╔══

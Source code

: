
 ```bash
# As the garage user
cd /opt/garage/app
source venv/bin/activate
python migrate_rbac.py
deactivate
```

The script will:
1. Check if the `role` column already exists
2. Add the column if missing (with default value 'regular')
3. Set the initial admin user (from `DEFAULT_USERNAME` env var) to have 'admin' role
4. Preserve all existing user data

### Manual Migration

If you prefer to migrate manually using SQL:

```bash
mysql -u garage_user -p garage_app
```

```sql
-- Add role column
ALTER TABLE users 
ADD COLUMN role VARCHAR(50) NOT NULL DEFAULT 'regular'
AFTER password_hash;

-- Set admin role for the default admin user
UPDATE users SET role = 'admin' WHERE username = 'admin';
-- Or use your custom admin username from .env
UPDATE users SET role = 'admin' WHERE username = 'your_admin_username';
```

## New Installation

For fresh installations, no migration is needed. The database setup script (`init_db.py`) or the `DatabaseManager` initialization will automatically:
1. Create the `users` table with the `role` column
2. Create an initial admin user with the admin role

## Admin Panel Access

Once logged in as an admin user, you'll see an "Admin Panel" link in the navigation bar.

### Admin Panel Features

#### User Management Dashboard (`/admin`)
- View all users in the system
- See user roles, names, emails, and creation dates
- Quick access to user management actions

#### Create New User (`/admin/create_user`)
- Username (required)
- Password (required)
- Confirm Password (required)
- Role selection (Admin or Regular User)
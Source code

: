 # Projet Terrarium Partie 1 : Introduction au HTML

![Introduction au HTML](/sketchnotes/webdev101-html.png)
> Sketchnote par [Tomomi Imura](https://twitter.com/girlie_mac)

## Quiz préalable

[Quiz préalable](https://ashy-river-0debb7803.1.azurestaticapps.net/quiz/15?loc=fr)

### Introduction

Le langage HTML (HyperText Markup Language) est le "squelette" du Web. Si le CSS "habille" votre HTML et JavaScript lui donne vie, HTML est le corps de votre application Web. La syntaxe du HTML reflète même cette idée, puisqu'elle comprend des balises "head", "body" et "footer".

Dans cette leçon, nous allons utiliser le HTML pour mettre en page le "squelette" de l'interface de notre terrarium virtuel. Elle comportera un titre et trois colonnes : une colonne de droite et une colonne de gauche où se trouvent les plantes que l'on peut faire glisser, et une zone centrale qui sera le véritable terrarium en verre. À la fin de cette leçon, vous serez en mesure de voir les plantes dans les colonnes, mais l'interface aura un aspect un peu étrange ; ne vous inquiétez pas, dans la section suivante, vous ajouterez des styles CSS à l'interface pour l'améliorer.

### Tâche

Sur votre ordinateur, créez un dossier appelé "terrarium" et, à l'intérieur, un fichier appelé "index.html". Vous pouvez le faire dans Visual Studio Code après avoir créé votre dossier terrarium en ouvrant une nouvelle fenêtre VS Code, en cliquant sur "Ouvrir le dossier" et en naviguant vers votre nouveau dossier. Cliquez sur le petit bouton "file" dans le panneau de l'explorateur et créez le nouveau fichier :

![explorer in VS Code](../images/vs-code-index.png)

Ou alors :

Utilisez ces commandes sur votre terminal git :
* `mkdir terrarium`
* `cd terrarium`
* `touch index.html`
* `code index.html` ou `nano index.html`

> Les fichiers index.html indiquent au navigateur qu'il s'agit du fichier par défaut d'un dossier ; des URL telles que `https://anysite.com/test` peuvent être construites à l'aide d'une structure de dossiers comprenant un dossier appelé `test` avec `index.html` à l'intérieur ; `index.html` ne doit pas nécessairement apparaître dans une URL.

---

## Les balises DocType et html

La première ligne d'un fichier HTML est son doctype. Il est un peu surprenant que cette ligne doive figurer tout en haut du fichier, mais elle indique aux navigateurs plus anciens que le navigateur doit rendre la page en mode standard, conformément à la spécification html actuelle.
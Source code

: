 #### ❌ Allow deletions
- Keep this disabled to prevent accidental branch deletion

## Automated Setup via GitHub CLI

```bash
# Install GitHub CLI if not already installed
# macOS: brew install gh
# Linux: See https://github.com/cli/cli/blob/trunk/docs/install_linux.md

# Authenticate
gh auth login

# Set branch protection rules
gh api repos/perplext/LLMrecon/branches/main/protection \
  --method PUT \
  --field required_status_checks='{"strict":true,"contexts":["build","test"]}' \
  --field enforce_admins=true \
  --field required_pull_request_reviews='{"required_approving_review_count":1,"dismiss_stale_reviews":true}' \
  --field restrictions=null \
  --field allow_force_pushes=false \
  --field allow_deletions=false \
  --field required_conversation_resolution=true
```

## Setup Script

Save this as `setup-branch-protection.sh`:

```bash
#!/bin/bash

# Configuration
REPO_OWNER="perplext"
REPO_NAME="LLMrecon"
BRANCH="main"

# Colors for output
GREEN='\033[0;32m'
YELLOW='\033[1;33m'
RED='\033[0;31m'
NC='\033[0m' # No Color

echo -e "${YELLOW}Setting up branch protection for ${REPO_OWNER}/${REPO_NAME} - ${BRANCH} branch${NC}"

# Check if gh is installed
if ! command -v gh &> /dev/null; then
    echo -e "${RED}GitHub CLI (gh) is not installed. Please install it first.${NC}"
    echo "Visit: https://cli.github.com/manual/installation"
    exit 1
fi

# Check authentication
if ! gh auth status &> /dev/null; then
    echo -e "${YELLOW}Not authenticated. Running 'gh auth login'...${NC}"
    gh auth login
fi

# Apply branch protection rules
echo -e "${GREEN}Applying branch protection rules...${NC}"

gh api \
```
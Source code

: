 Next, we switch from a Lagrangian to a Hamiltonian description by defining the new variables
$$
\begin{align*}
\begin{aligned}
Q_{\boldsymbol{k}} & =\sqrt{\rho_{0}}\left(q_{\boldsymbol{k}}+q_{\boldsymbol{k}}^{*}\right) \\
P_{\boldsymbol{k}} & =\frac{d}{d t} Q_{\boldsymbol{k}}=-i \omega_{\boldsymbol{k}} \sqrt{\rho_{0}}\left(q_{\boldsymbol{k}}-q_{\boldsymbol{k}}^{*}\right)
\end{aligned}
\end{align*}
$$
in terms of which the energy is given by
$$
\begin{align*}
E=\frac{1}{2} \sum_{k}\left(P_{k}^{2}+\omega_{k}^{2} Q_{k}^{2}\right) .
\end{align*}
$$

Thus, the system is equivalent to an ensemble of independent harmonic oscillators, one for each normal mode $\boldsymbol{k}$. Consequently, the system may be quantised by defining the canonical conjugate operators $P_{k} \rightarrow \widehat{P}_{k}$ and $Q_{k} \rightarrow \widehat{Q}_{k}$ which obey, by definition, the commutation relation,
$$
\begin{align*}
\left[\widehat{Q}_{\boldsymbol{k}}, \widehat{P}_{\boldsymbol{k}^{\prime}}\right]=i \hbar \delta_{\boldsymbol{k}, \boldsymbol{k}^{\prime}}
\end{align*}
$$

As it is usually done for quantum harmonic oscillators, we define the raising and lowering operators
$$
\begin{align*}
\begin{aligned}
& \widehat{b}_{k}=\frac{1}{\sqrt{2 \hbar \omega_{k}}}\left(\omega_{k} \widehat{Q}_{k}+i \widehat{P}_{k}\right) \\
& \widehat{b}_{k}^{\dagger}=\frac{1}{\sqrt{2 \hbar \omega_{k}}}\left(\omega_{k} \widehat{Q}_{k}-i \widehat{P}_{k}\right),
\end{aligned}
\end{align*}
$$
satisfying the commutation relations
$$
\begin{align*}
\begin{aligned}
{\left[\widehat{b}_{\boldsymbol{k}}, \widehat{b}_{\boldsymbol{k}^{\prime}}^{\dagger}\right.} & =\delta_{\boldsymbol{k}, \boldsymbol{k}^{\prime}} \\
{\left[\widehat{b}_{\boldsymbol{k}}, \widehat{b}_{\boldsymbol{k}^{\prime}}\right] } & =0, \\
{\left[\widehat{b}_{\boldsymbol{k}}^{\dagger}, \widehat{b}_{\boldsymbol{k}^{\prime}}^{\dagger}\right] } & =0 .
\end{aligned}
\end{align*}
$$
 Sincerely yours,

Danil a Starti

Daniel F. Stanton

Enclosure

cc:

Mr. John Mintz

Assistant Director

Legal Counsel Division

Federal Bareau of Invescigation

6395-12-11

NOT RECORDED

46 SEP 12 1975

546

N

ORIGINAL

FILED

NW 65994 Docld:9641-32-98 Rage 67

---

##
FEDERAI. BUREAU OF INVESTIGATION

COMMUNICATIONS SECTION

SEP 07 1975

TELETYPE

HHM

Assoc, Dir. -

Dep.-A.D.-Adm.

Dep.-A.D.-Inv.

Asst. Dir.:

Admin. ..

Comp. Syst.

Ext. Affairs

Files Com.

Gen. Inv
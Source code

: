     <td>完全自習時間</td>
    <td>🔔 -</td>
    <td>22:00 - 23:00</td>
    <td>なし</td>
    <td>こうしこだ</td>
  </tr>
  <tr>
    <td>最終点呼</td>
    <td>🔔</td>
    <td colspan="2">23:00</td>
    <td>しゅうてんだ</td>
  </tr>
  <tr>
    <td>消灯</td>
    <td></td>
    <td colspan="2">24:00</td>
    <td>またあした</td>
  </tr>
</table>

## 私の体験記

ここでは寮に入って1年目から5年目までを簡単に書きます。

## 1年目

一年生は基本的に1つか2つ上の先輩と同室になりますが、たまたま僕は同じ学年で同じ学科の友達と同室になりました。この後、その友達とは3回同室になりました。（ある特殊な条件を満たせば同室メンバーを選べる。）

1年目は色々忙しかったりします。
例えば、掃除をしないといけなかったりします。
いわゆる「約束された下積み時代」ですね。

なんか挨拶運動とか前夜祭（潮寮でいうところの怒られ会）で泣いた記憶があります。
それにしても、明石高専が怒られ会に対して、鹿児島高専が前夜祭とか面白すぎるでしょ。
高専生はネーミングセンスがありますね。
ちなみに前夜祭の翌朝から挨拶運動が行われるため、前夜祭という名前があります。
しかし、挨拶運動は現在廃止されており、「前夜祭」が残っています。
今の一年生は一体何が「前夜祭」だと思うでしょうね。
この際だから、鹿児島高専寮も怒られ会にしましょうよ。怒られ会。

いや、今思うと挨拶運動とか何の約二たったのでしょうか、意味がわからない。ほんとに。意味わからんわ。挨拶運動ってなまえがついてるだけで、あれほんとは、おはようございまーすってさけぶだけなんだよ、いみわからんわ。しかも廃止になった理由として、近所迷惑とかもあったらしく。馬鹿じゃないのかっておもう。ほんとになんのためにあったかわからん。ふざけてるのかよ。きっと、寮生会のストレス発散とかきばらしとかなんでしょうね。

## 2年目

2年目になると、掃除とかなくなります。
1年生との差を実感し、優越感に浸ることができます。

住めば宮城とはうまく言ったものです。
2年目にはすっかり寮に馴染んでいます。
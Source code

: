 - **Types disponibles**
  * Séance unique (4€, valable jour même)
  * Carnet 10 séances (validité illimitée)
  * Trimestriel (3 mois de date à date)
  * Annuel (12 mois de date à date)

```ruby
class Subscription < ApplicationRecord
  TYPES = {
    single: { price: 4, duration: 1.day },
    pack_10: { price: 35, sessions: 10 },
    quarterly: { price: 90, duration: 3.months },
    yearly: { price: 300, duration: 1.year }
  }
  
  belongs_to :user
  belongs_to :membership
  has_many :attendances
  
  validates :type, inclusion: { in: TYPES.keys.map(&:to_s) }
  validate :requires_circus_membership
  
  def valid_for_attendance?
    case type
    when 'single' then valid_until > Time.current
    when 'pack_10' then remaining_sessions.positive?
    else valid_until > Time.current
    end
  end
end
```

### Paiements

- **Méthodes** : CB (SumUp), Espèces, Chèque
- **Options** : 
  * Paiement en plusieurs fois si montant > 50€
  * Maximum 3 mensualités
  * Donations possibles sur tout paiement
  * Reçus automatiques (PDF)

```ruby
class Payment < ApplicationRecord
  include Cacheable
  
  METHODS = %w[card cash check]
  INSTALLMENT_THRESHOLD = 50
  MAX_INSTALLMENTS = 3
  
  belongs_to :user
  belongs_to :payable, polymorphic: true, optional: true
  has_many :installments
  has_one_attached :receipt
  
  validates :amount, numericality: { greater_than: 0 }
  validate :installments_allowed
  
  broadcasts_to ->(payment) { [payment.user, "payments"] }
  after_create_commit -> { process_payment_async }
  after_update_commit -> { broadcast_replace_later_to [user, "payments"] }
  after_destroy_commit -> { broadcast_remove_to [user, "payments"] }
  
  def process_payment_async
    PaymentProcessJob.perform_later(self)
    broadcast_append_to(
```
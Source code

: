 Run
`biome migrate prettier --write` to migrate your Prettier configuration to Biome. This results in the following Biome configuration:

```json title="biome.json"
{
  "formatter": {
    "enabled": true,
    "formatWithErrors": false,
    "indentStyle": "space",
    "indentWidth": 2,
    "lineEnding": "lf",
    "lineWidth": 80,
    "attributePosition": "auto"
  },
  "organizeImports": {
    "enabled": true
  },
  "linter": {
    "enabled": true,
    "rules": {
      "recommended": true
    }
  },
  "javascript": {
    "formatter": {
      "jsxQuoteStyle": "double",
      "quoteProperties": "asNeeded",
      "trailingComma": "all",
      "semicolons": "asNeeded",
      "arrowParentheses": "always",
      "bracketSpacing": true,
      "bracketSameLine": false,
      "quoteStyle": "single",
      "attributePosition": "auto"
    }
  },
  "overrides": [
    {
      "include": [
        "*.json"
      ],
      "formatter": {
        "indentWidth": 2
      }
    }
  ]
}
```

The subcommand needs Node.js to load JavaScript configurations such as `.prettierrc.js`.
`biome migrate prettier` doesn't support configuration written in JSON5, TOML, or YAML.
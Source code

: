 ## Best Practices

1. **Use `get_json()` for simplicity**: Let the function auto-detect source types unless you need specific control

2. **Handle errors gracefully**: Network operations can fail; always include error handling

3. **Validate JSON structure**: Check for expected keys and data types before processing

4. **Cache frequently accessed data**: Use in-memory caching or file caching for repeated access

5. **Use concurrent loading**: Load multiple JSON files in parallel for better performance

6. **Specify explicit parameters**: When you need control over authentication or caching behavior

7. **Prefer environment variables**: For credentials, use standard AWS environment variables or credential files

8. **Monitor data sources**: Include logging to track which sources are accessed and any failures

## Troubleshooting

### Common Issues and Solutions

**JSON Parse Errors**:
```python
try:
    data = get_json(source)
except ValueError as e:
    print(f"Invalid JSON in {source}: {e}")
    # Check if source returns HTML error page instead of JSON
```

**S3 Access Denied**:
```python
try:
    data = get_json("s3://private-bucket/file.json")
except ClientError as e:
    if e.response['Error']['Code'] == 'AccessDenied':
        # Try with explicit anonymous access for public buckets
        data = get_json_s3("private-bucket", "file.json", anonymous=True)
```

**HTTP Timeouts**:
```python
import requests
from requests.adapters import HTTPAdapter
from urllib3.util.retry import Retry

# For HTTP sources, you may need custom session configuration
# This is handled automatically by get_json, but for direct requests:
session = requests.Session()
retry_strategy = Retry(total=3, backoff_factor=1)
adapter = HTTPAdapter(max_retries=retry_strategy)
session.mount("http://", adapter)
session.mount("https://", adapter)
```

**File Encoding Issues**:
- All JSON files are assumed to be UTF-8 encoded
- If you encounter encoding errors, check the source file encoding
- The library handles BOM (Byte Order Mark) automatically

╚══

- [Required action]
Taking the entries above, print exactly the lines starting at the line with "SEP 07 1975" and ending at the line with "<td>なし</td>", both included.

- [Answer box]
SEP 07 1975

TELETYPE

HHM

Assoc, Dir. -

Dep.-A.D.-Adm.

Dep.-A.D.-Inv.

Asst. Dir.:

Admin. ..

Comp. Syst.

Ext. Affairs

Files Com.

Gen. Inv
Source code

:     <td>完全自習時間</td>
    <td>🔔 -</td>
    <td>22:00 - 23:00</td>
    <td>なし</td>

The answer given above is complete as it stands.